Phil Sharpe

Personal information
- Full name: Philip John Sharpe
- Born: 27 December 1936 Shipley, West Yorkshire, England
- Died: 19 May 2014 (aged 77)
- Batting: Right-handed
- Bowling: Right-arm offbreak
- Role: Batsman

International information
- National side: England;
- Test debut (cap 416): 4 July 1963 v West Indies
- Last Test: 21 August 1969 v New Zealand

Career statistics
| Competition | Test | FC | LA |
| Matches | 12 | 493 | 133 |
| Runs scored | 786 | 22,530 | 2,611 |
| Batting average | 46.23 | 30.73 | 21.57 |
| 100s/50s | 1/4 | 29/111 | 2/13 |
| Top score | 111 | 228 | 114* |
| Balls bowled | – | 302 | 4 |
| Wickets | – | 3 | 0 |
| Bowling average | – | 65.66 | – |
| 5 wickets in innings | – | 0 | – |
| 10 wickets in match | – | 0 | – |
| Best bowling | – | 1/1 | – |
| Catches/stumpings | 17/– | 618/– | 77/– |
- Source: ESPNcricinfo, 22 May 2023

= Phil Sharpe (cricketer) =

English cricketer

Philip John Sharpe (27 December 1936 - 20 May 2014) was an English cricketer, who played in twelve Test matches from 1963 to 1969, and was one of the Wisden Cricketers of the Year in 1963. He played all of his county cricket for Yorkshire and Derbyshire, and played in Minor counties cricket for Norfolk. However he was despised by Geoff Boycott because of what Boycott perceived as his “social, rather weak and insipid attitude towards cricket”.
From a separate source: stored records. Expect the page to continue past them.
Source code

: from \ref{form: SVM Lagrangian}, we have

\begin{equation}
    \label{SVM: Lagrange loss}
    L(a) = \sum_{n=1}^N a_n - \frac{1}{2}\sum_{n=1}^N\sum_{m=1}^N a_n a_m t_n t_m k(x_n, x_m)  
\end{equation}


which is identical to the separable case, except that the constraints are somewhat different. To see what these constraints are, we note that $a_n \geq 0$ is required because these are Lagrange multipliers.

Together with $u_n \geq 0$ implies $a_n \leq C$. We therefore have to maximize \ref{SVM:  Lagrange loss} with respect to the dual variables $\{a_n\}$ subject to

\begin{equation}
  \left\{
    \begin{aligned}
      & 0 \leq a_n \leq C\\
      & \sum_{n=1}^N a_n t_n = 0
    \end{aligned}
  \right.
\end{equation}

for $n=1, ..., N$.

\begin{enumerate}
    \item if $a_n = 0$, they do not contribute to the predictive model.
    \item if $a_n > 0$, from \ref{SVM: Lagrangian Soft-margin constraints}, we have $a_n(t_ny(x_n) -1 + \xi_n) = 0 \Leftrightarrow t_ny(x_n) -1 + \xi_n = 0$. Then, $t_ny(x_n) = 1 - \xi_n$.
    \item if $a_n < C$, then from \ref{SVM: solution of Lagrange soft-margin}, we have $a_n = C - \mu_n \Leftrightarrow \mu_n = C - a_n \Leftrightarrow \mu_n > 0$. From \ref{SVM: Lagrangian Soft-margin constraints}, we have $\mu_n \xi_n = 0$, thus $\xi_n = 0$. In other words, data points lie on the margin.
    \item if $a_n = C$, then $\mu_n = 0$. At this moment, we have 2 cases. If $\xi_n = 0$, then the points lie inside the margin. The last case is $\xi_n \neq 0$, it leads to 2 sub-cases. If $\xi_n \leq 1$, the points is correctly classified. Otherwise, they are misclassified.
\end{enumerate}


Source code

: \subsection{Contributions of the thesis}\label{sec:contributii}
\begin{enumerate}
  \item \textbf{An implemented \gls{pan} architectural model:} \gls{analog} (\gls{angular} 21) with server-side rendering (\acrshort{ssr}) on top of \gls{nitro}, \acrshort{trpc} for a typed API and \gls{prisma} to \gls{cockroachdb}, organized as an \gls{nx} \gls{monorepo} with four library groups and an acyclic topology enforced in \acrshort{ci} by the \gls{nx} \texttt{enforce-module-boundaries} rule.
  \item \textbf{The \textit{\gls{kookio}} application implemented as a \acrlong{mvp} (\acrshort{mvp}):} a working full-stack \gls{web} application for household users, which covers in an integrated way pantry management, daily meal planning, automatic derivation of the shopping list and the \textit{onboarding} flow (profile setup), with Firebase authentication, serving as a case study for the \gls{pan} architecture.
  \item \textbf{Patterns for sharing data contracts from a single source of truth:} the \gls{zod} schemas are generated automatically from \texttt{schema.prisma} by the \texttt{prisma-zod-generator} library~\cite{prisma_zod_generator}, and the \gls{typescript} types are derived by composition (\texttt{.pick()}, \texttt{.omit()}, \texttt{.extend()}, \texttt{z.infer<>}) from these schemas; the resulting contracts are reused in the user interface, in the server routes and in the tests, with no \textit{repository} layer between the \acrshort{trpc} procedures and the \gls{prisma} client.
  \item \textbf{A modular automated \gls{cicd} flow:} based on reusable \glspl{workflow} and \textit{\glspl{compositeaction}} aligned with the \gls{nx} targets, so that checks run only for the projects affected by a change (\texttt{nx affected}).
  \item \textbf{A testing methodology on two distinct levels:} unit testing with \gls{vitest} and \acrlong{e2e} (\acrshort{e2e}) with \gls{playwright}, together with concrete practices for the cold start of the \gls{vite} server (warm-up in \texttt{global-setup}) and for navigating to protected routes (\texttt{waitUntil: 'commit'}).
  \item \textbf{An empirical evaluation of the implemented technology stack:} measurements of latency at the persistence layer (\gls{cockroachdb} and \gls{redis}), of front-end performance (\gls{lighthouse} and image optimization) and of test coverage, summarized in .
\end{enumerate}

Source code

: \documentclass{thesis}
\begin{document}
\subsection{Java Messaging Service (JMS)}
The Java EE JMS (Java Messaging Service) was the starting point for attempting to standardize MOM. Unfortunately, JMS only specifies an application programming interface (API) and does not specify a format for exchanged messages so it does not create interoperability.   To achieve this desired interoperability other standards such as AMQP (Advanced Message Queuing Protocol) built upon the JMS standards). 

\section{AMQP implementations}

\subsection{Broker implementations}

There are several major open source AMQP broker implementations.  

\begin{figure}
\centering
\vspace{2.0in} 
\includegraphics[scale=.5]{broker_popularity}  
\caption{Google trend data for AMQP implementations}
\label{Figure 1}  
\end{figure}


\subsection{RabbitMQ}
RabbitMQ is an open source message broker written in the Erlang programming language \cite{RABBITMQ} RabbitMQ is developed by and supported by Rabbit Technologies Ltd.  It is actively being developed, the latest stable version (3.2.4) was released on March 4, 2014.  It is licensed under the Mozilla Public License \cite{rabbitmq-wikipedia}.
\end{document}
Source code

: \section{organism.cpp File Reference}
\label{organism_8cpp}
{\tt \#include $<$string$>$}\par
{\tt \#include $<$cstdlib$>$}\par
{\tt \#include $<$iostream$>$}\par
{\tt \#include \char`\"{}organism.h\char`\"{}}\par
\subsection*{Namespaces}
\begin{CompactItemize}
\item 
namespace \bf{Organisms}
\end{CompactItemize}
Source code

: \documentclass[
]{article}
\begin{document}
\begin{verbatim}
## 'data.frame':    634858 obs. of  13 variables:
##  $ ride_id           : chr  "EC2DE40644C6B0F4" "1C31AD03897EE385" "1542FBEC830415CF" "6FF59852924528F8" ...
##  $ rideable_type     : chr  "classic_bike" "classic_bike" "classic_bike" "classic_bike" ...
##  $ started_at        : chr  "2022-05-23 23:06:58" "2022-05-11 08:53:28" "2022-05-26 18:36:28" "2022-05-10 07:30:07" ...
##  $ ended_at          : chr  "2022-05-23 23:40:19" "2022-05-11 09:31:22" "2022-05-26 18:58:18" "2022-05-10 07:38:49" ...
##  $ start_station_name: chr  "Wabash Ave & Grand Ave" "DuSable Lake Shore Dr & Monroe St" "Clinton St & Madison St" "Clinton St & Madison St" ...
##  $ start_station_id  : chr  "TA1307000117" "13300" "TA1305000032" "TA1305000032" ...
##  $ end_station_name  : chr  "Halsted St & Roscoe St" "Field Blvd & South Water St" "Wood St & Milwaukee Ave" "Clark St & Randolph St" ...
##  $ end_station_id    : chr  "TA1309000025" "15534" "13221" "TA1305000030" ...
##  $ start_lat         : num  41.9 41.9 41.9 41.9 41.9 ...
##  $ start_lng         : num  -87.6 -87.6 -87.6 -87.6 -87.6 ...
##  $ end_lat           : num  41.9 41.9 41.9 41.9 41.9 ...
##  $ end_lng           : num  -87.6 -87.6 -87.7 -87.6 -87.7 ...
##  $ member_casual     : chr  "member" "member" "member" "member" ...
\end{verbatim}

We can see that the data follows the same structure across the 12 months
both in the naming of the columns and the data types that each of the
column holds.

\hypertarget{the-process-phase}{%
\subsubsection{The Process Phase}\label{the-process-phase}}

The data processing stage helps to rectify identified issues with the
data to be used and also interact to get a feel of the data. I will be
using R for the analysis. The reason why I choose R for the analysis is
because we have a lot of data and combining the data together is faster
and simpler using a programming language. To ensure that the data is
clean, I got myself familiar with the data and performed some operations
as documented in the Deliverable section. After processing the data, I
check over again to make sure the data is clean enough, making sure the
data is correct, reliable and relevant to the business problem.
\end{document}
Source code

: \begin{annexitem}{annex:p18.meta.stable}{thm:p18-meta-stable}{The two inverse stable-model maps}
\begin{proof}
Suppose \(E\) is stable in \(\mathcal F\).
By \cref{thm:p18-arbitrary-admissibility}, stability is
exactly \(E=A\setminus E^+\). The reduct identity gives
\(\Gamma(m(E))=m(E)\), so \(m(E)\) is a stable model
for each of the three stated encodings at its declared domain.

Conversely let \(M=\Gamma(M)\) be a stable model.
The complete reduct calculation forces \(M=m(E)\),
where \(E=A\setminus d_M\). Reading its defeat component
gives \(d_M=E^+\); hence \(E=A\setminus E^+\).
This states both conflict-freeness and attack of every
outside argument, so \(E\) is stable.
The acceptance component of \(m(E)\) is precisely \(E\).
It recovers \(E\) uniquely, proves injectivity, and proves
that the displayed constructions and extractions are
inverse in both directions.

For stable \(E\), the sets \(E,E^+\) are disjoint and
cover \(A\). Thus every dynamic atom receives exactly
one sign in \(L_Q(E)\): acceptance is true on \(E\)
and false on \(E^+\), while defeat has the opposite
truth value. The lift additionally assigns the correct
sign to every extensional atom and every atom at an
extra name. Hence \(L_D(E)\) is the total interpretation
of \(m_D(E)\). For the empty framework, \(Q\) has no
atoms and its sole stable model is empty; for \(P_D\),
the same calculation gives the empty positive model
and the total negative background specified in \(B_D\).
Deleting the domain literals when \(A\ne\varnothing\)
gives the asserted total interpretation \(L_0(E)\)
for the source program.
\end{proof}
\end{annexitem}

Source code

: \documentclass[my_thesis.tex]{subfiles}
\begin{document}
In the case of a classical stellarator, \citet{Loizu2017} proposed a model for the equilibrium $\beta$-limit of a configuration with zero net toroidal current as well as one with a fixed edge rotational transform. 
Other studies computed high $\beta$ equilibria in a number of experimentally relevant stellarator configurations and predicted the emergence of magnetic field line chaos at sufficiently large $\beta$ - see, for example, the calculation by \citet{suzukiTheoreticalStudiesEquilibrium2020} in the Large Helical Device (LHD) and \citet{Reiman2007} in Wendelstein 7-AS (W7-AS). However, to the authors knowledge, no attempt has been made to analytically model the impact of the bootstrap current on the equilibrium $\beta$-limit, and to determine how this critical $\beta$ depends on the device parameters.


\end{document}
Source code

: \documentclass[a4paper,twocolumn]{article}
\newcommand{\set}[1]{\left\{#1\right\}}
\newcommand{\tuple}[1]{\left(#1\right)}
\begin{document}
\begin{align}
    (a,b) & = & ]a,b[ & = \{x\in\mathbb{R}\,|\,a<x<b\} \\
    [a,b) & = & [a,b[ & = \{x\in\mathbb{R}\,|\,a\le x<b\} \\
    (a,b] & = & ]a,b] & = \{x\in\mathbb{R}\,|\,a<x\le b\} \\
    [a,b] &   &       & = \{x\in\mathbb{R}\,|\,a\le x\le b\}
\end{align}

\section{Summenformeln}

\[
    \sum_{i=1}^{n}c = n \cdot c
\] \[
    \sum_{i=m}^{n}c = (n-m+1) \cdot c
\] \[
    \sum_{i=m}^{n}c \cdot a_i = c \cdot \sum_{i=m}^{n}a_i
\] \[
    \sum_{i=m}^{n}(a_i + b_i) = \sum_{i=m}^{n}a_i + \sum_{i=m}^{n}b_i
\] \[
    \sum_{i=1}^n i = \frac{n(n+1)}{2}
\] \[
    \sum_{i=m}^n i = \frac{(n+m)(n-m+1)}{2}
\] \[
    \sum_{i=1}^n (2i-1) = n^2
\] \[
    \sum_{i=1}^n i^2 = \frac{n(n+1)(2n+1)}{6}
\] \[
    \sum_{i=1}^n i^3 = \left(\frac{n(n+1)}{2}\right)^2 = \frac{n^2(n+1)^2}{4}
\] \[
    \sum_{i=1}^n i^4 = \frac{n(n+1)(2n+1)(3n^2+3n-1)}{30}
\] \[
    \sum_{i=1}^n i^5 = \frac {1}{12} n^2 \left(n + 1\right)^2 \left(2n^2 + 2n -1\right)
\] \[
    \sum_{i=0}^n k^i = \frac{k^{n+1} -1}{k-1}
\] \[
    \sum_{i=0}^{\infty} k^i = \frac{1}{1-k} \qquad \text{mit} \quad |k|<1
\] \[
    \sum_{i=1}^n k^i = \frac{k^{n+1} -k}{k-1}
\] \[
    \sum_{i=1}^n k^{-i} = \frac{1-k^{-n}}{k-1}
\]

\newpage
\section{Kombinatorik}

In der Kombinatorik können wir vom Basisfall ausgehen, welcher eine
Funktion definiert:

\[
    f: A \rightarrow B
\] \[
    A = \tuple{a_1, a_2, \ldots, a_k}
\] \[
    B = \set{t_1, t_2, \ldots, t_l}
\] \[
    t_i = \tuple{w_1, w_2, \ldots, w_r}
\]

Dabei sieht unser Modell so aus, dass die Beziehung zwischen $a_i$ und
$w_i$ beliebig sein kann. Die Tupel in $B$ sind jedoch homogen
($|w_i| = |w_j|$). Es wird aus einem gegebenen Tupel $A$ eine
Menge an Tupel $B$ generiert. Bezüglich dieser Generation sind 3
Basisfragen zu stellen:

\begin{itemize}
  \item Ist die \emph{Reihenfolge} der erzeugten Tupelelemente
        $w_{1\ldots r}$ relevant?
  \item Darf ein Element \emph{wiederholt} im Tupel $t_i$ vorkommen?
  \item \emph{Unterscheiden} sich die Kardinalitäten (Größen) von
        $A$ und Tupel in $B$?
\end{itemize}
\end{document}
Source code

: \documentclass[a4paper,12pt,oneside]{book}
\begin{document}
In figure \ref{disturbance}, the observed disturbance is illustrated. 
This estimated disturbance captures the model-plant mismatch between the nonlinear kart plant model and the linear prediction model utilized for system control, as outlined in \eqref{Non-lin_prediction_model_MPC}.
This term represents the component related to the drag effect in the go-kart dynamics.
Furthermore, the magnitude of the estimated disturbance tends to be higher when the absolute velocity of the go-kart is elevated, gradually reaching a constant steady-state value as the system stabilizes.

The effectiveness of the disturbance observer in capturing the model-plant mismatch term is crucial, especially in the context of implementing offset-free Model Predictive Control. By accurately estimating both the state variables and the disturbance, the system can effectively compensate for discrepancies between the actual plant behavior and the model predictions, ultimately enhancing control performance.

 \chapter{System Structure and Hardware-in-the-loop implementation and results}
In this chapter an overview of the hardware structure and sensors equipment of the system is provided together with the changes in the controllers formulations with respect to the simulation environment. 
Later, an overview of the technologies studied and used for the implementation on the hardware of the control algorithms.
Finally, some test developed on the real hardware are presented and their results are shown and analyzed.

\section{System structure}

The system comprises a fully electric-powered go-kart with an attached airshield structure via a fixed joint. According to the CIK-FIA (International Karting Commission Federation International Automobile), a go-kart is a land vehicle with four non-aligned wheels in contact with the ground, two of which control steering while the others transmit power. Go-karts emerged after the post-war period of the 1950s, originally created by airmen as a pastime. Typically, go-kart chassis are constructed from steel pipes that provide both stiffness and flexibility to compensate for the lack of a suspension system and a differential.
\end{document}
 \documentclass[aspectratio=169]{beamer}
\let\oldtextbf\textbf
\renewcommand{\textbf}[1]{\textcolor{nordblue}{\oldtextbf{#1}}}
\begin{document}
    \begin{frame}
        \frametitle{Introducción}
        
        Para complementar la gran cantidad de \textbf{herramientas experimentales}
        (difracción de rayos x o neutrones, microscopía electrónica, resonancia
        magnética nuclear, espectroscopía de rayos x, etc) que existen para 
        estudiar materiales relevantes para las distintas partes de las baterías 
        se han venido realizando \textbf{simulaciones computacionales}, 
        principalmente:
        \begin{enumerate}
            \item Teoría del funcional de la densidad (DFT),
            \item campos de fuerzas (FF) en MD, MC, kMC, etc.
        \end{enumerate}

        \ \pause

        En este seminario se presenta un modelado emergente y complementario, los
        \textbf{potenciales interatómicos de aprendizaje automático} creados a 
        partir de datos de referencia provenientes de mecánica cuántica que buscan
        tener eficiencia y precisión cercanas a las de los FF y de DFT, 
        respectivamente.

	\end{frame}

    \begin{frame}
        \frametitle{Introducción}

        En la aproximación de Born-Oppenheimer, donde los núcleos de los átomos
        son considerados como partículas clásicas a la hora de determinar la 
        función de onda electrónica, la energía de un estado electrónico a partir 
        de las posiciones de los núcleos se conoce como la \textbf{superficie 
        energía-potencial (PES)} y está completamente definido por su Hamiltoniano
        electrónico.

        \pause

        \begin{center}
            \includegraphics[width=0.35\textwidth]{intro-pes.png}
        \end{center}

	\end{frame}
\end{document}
The cricketing correspondent Colin Bateman remarked, "Phil Sharpe was possibly unique in that he was selected by England for his exceptional catching ability in the slips."

==Life and career==
Born on 27 December 1936 at Shipley, West Yorkshire, Sharpe attended public school, Worksop College, in the 1950s where he scored a 240 not out against Wrekin in 1955, a batting record which still stands. Most of his first-class cricket career was spent with his home county, Yorkshire, but he later moved on to Derbyshire. He was renowned for his excellent slip fielding, which yielded him over 600 catches.

In 1963, Sharpe was picked by the selectors for his catching abilities to face the West Indies at Edgbaston. Although he was an accomplished and talented middle-order batsman, the England team had been guilty in previous matches of dropping crucial catches, particularly behind the wicket. However, after half a dozen mediocre performances, Sharpe was discarded until, in 1969, he was recalled for much the same reason as his original selection. He responded by taking a total of seventeen catches, batted more consistently, including recording his maiden Test century against New Zealand at Trent Bridge that same year, but he suffered from the fact that England had no upcoming winter tour. His twelfth and final Test was at The Oval in August 1969, though he played in the first Test against the Rest of the World in 1970 – a match that at the time carried Test status. His Test average of 46.23 was better than many, before and since, who have spent longer in the national side.

Sharpe went on to win seven County Championships with Yorkshire. His catch, standing close in against the West Indies at Old Trafford in 1969, to dismiss Joey Carew was described by Wisden, in their classic style of understatement, as "memorable" though others thought it miraculous.

After his playing days were over, Sharpe served as an England Test selector. He died after a short illness on 20 May 2014.